• [What is needed]: Beneath this line is the data. Output exactly the lines from the line with "## Get ready for round two" to the line with "It might seem", both ends included, and nothing more.

• [Data]:
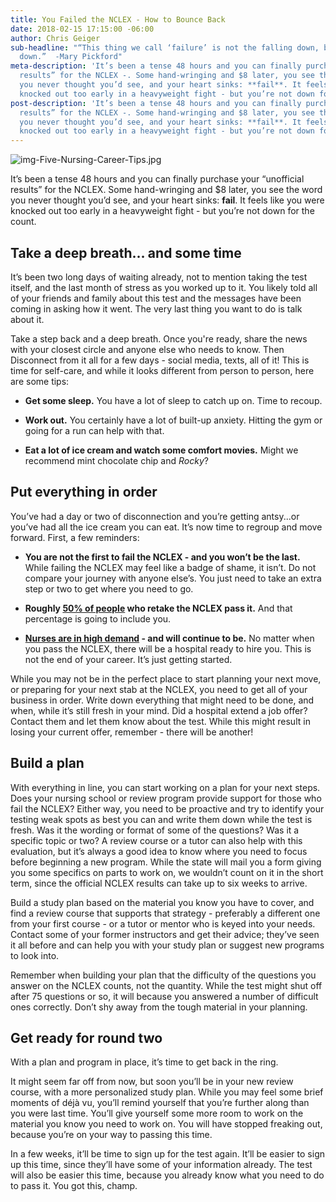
 ```yaml
---
title: You Failed the NCLEX - How to Bounce Back
date: 2018-02-15 17:15:00 -06:00
author: Chris Geiger
sub-headline: "“This thing we call ‘failure’ is not the falling down, but the staying
  down.”  -Mary Pickford"
meta-description: 'It’s been a tense 48 hours and you can finally purchase your “unofficial
  results” for the NCLEX -. Some hand-wringing and $8 later, you see the word that
  you never thought you’d see, and your heart sinks: **fail**. It feels like you were
  knocked out too early in a heavyweight fight - but you’re not down for the count.'
post-description: 'It’s been a tense 48 hours and you can finally purchase your “unofficial
  results” for the NCLEX -. Some hand-wringing and $8 later, you see the word that
  you never thought you’d see, and your heart sinks: **fail**. It feels like you were
  knocked out too early in a heavyweight fight - but you’re not down for the count.'
---
```


![img-Five-Nursing-Career-Tips.jpg](/blog/uploads/img-blog-failed-nclex.jpg)

It’s been a tense 48 hours and you can finally purchase your “unofficial results” for the NCLEX. Some hand-wringing and $8 later, you see the word you never thought you’d see, and your heart sinks: **fail**. It feels like you were knocked out too early in a heavyweight fight - but you’re not down for the count.

## Take a deep breath… and some time

It’s been two long days of waiting already, not to mention taking the test itself, and the last month of stress as you worked up to it. You likely told all of your friends and family about this test and the messages have been coming in asking how it went. The very last thing you want to do is talk about it.

Take a step back and a deep breath. Once you're ready, share the news with your closest circle and anyone else who needs to know. Then Disconnect from it all for a few days - social media, texts, all of it! This is time for self-care, and while it looks different from person to person, here are some tips:

* **Get some sleep.** You have a lot of sleep to catch up on. Time to recoup.

* **Work out.** You certainly have a lot of built-up anxiety. Hitting the gym or going for a run can help with that. 

* **Eat a lot of ice cream and watch some comfort movies.** Might we recommend mint chocolate chip and *Rocky*?

## Put everything in order

You’ve had a day or two of disconnection and you’re getting antsy...or you’ve had all the ice cream you can eat. It’s now time to regroup and move forward. First, a few reminders:

* **You are not the first to fail the NCLEX - and you won’t be the last.** While failing the NCLEX may feel like a badge of shame, it isn’t. Do not compare your journey with anyone else’s. You just need to take an extra step or two to get where you need to go.

* **Roughly [50% of people](https://www.ncsbn.org/10645.htm) who retake the NCLEX pass it.** And that percentage is going to include you.

* **[Nurses are in high demand](https://nurse.org/articles/nursing-demand-by-state/) - and will continue to be.** No matter when you pass the NCLEX, there will be a hospital ready to hire you. This is not the end of your career. It’s just getting started.

While you may not be in the perfect place to start planning your next move, or preparing for your next stab at the NCLEX, you need to get all of your business in order. Write down everything that might need to be done, and when, while it’s still fresh in your mind. Did a hospital extend a job offer? Contact them and let them know about the test. While this might result in losing your current offer, remember - there will be another!

## Build a plan

With everything in line, you can start working on a plan for your next steps. Does your nursing school or review program provide support for those who fail the NCLEX? Either way, you need to be proactive and try to identify your testing weak spots as best you can and write them down while the test is fresh. Was it the wording or format of some of the questions? Was it a specific topic or two? A review course or a tutor can also help with this evaluation, but it’s always a good idea to know where you need to focus before beginning a new program. While the state will mail you a form giving you some specifics on parts to work on, we wouldn’t count on it in the short term, since the official NCLEX results can take up to six weeks to arrive.

Build a study plan based on the material you know you have to cover, and find a review course that supports that strategy - preferably a different one from your first course  - or a tutor or mentor who is keyed into your needs. Contact some of your former instructors and get their advice; they’ve seen it all before and can help you with your study plan or suggest new programs to look into.

Remember when building your plan that the difficulty of the questions you answer on the NCLEX counts, not the quantity. While the test might shut off after 75 questions or so, it will because you answered a number of difficult ones correctly. Don’t shy away from the tough material in your planning.

## Get ready for round two

With a plan and program in place, it’s time to get back in the ring.

It might seem far off from now, but soon you’ll be in your new review course, with a more personalized study plan. While you may feel some brief moments of déjà vu, you’ll remind yourself that you’re further along than you were last time. You’ll give yourself some more room to work on the material you know you need to work on. You will have stopped freaking out, because you’re on your way to passing this time.

In a few weeks, it’ll be time to sign up for the test again. It’ll be easier to sign up this time, since they’ll have some of your information already. The test will also be easier this time, because you already know what you need to do to pass it. You got this, champ.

• [Expected output]:
## Get ready for round two

With a plan and program in place, it’s time to get back in the ring.

It might seem far off from now, but soon you’ll be in your new review course, with a more personalized study plan. While you may feel some brief moments of déjà vu, you’ll remind yourself that you’re further along than you were last time. You’ll give yourself some more room to work on the material you know you need to work on. You will have stopped freaking out, because you’re on your way to passing this time.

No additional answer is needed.